The Titanic disaster was, it goes without saying, perhaps one of the most well-known sea disasters in modern history.

When the ship was first launched, was there a lot of fanfare surrounding it? When the ship sank, did the newspapers have to spend a lot of time catching people up on what exactly made the Titanic so special to begin with? Or was the maiden voyage already international news before tragedy struck?

According to a book I read some years back (whose title escapes me at the moment), Harland & Wolff weren’t big on christenings or other launch ceremonies. To quote one of the yard workers, “they just builds 'er and shoves 'er in.”

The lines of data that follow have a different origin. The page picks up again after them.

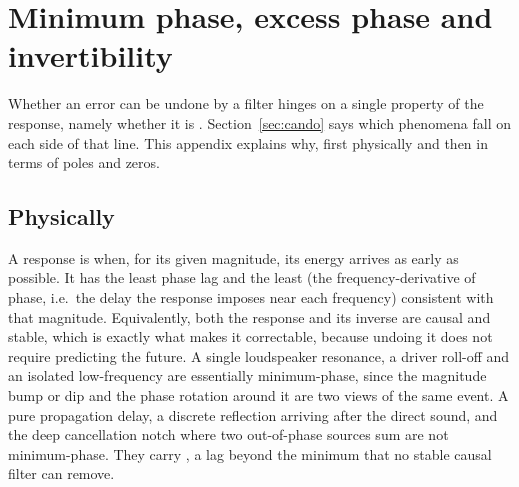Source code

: \chapter{Minimum phase, excess phase and invertibility}\label{ch:minphasedef}

Whether an error can be undone by a filter hinges on a single property of the response, namely whether it is . Section~\ref{sec:cando} says which phenomena fall on each side of that line. This appendix explains why, first physically and then in terms of poles and zeros.

\section{Physically}
A response is  when, for its given magnitude, its energy arrives as early as possible. It has the least phase lag and the least  (the frequency-derivative of phase, i.e.\ the delay the response imposes near each frequency) consistent with that magnitude. Equivalently, both the response and its inverse are causal and stable, which is exactly what makes it correctable, because undoing it does not require predicting the future. A single loudspeaker resonance, a driver roll-off and an isolated low-frequency  are essentially minimum-phase, since the magnitude bump or dip and the phase rotation around it are two views of the same event. A pure propagation delay, a discrete reflection arriving after the direct sound, and the deep cancellation notch where two out-of-phase sources sum are not minimum-phase. They carry , a lag beyond the minimum that no stable causal filter can remove.

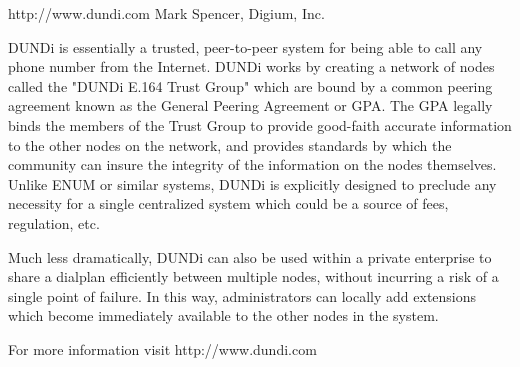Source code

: http://www.dundi.com
Mark Spencer, Digium, Inc.

DUNDi is essentially a trusted, peer-to-peer system for being able to
call any phone number from the Internet.  DUNDi works by creating a
network of nodes called the "DUNDi E.164 Trust Group" which are bound by
a common peering agreement known as the General Peering Agreement or
GPA.  The GPA legally binds the members of the Trust Group to provide
good-faith accurate information to the other nodes on the network, and
provides standards by which the community can insure the integrity of
the information on the nodes themselves.  Unlike ENUM or similar
systems, DUNDi is explicitly designed to preclude any necessity for a
single centralized system which could be a source of fees, regulation,
etc.

Much less dramatically, DUNDi can also be used within a private
enterprise to share a dialplan efficiently between multiple nodes,
without incurring a risk of a single point of failure.  In this way,
administrators can locally add extensions which become immediately
available to the other nodes in the system.

For more information visit http://www.dundi.com
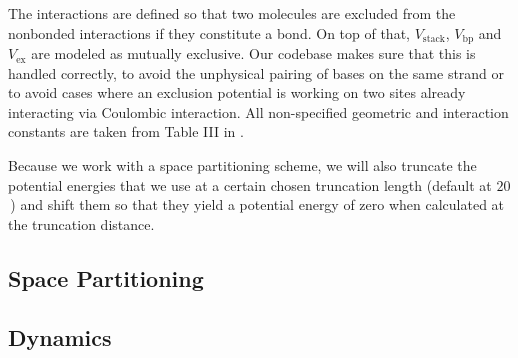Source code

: The interactions are defined so that two molecules are excluded from the nonbonded interactions if they constitute a bond. On top of that, $V_\text{stack}$, $V_\text{bp}$ and $V_\text{ex}$ are modeled as mutually exclusive. Our codebase makes sure that this is handled correctly, to avoid the unphysical pairing of bases on the same strand or to avoid cases where an exclusion potential is working on two sites already interacting via Coulombic interaction. All non-specified geometric and interaction constants are taken from Table III in \cite{knotts2007coarse}.

Because we work with a space partitioning scheme, we will also truncate the potential energies that we use at a certain chosen truncation length (default at $20$\,\Angstrom) and shift them so that they yield a potential energy of zero when calculated at the truncation distance.

\subsection{Space Partitioning}



\subsection{Dynamics}
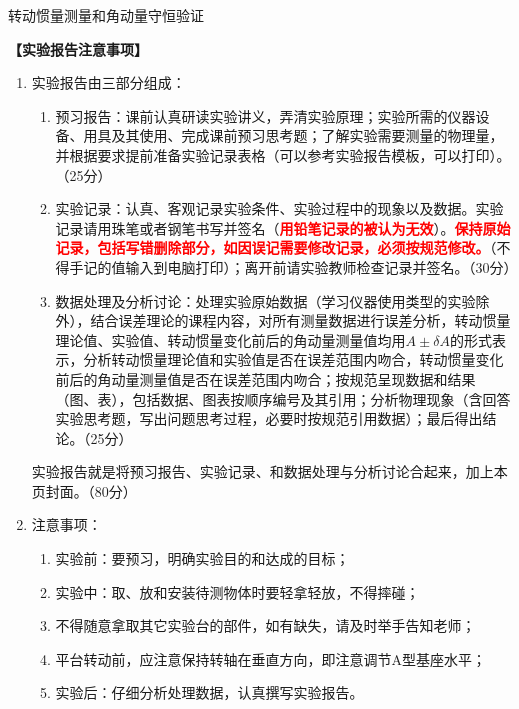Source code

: \documentclass[dvipsnames, svgnames,a4paper,11pt]{article}
\begin{document}

\infoTable{}{}{}{}{}{} %

\begin{center}
	\LARGE 转动惯量测量和角动量守恒验证
\end{center}

\textbf{【实验报告注意事项】}
\begin{enumerate}
	\item 实验报告由三部分组成：
	\begin{enumerate}
		\item 预习报告：课前认真研读实验讲义，弄清实验原理；实验所需的仪器设备、用具及其使用、完成课前预习思考题；了解实验需要测量的物理量，并根据要求提前准备实验记录表格（可以参考实验报告模板，可以打印）。（25分）
	    \item 实验记录：认真、客观记录实验条件、实验过程中的现象以及数据。实验记录请用珠笔或者钢笔书写并签名（\textcolor{red}{\textbf{用铅笔记录的被认为无效}}）。\textcolor{red}{\textbf{保持原始记录，包括写错删除部分，如因误记需要修改记录，必须按规范修改。}}（不得手记的值输入到电脑打印）；离开前请实验教师检查记录并签名。（30分）
	    \item 数据处理及分析讨论：处理实验原始数据（学习仪器使用类型的实验除外），结合误差理论的课程内容，对所有测量数据进行误差分析，转动惯量理论值、实验值、转动惯量变化前后的角动量测量值均用$A\pm\delta A$的形式表示，分析转动惯量理论值和实验值是否在误差范围内吻合，转动惯量变化前后的角动量测量值是否在误差范围内吻合；按规范呈现数据和结果（图、表），包括数据、图表按顺序编号及其引用；分析物理现象（含回答实验思考题，写出问题思考过程，必要时按规范引用数据）；最后得出结论。（25分）
	\end{enumerate}
	实验报告就是将预习报告、实验记录、和数据处理与分析讨论合起来，加上本页封面。（80分）
	\item 注意事项：
	\begin{enumerate}
		\item 实验前：要预习，明确实验目的和达成的目标；
		\item 实验中：取、放和安装待测物体时要轻拿轻放，不得摔碰；
		\item 不得随意拿取其它实验台的部件，如有缺失，请及时举手告知老师；
		\item 平台转动前，应注意保持转轴在垂直方向，即注意调节A型基座水平；
		\item 实验后：仔细分析处理数据，认真撰写实验报告。
	\end{enumerate}
\end{enumerate}
\end{document}
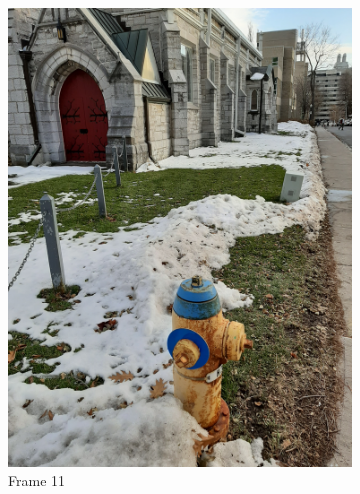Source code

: \documentclass[conference]{IEEEtran}
\begin{document}
\begin{figure}[!h]
\begin{subfigure}[b]{0.2\linewidth}
    \includegraphics[width=\linewidth, angle = -90]{images/frame11.jpg}
    \caption{Frame 11}
  \end{subfigure}
  \begin{subfigure}[b]{0.2\linewidth}

\end{subfigure}
\end{figure}
\end{document}
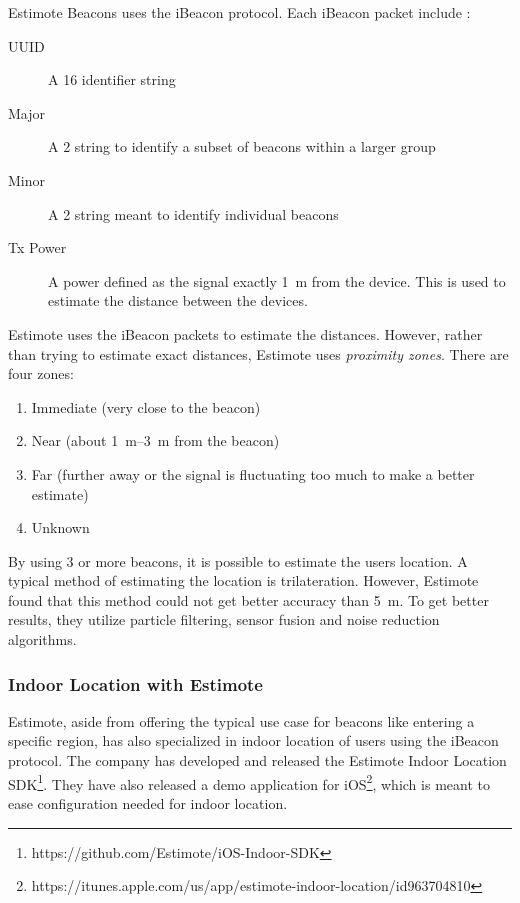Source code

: Estimote Beacons uses the iBeacon protocol. 
Each iBeacon packet include \cite{IBEACON}:
\begin{description}
  \item[UUID] A \SI{16}{\byte} identifier string 
  \item[Major] A \SI{2}{\byte} string to identify a subset of beacons within a larger group
  \item[Minor] A \SI{2}{\byte} string meant to identify individual beacons
  \item[Tx Power] A power defined as the signal exactly \SI{1}{\meter} from the device. This is used to estimate the distance between the devices. 
\end{description}

Estimote uses the iBeacon packets to estimate the distances. 
However, rather than trying to estimate exact distances, 
Estimote uses \emph{proximity zones}. 
There are four zones:
\begin{enumerate}
  \item Immediate (very close to the beacon)
  \item Near (about \SIrange{1}{3}{\meter} from the beacon)
  \item Far (further away or the signal is fluctuating too much to make a better estimate)
  \item Unknown 
\end{enumerate}

By using \num{3} or more beacons, it is possible to estimate the users location. 
A typical method of estimating the location is trilateration. 
However, Estimote found that this method could not get better accuracy than \SI{5}{\meter}.
To get better results, 
they utilize particle filtering, sensor fusion and noise reduction algorithms.

\subsubsection{Indoor Location with Estimote}
Estimote, aside from offering the typical use case for beacons like entering a specific region, 
has also specialized in indoor location of users using the iBeacon protocol. 
The company has developed and released the Estimote Indoor Location SDK\footnote{https://github.com/Estimote/iOS-Indoor-SDK}.
They have also released a demo application for iOS\footnote{https://itunes.apple.com/us/app/estimote-indoor-location/id963704810}, 
which is meant to ease configuration needed for indoor location. 

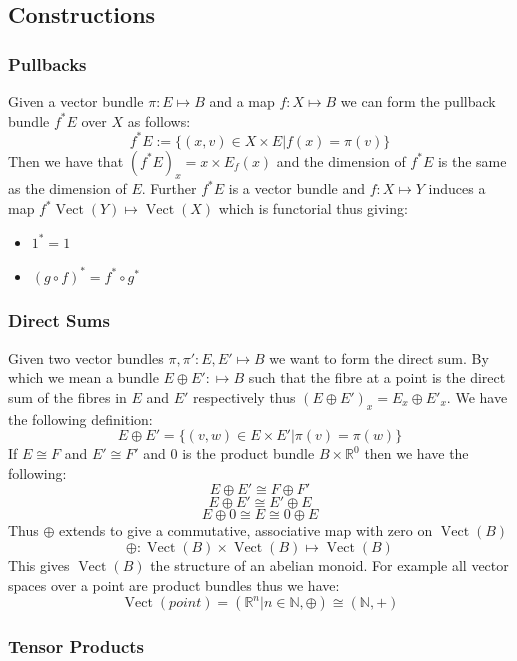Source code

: \documentclass[a4paper,10pt]{article}
\theoremstyle{plain}%
\theoremstyle{definition}
\theoremstyle{remark}
\newcommand{\NN}{\mathbb{N}}
\newcommand{\RR}{\mathbb{R}}
\DeclareMathOperator{\Vect}{Vect}
\begin{document}
\subsection{Constructions}

\subsubsection{Pullbacks}

Given a vector bundle $\pi:E\mapsto B$ and a map $f:X\mapsto B$ we can form the pullback bundle
$f^\ast E$ over $X$ as follows:
$$f^\ast E := \{ (x,v) \in X\times E | f(x)=\pi(v)\}$$
Then we have that $(f^\ast E)_x=x\times E_f(x)$ and the dimension of $f^\ast E$ is the same as
the dimension of $E$. Further $f^\ast E$ is a vector bundle and $f:X\mapsto Y$ induces a map
$f^\ast \Vect(Y)\mapsto \Vect(X)$ which is functorial thus giving:
\begin{itemize}
 \item $1^\ast = 1$
 \item $(g\circ f)^\ast = f^\ast \circ g^\ast$
\end{itemize}


\subsubsection{Direct Sums}

Given two vector bundles $\pi,\pi':E,E'\mapsto B$ we want to form the direct sum. By which we mean a bundle 
$E\oplus E':\mapsto B$ such that the fibre at a point is the direct sum of the fibres in $E$
and $E'$ respectively thus $(E\oplus E')_x=E_x\oplus E'_x$. We have the following definition:
$$E\oplus E' = \{(v,w)\in E\times E' | \pi(v)=\pi(w) \}$$
If $E\cong F$ and $E'\cong F'$ and $0$ is the product bundle $B\times \RR^0$ then we have the following:
$$ E\oplus E'\cong F\oplus F'$$
$$ E\oplus E'\cong E'\oplus E$$
$$ E\oplus 0\cong E \cong 0\oplus E$$
Thus $\oplus$ extends to give a commutative, associative map with zero on $\Vect(B)$
$$\oplus :\Vect(B)\times \Vect(B)\mapsto \Vect(B)$$
This gives $\Vect(B)$ the structure of an abelian monoid. For example all vector spaces over a point
are product bundles thus we have:
$$\Vect(point)=({\RR^n|n\in\NN},\oplus)\cong (\NN,+)$$

\subsubsection{Tensor Products}
\end{document}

100,000 people watching, according to the website. I think that sounds highly inflated, but if it is accurate,even if the number was 10,000, that’s a lot for a ship launch.

The Titanic was big news.

Contemporary news article:

NYT. The first class passengers were the Kardashians of the day:

https://archive.nytimes.com/www.nytimes.com/learning/general/onthisday/big/0415.html

One more. Reproduction of a newspaper ad touting what the future should have been, if not for the evil iceberg that had its own plans:

The launch definitely made the papers around the world. Here’s an Australian sampling - most of it was about the technical details, and the crowd is measured only in ‘many thousands’, but it would have given the flavour of technological marvels being made into reality.

Sydney Daily Telegraph

Melbourne Herald

North West Times and Emu Bay Advocate

The big angle was that it had an equally huge sister ship, the Olympic, so it would have felt like a new age dawning.

The Olympic was launched six months before Titanic. I’d think that one would have been the newsworthy one.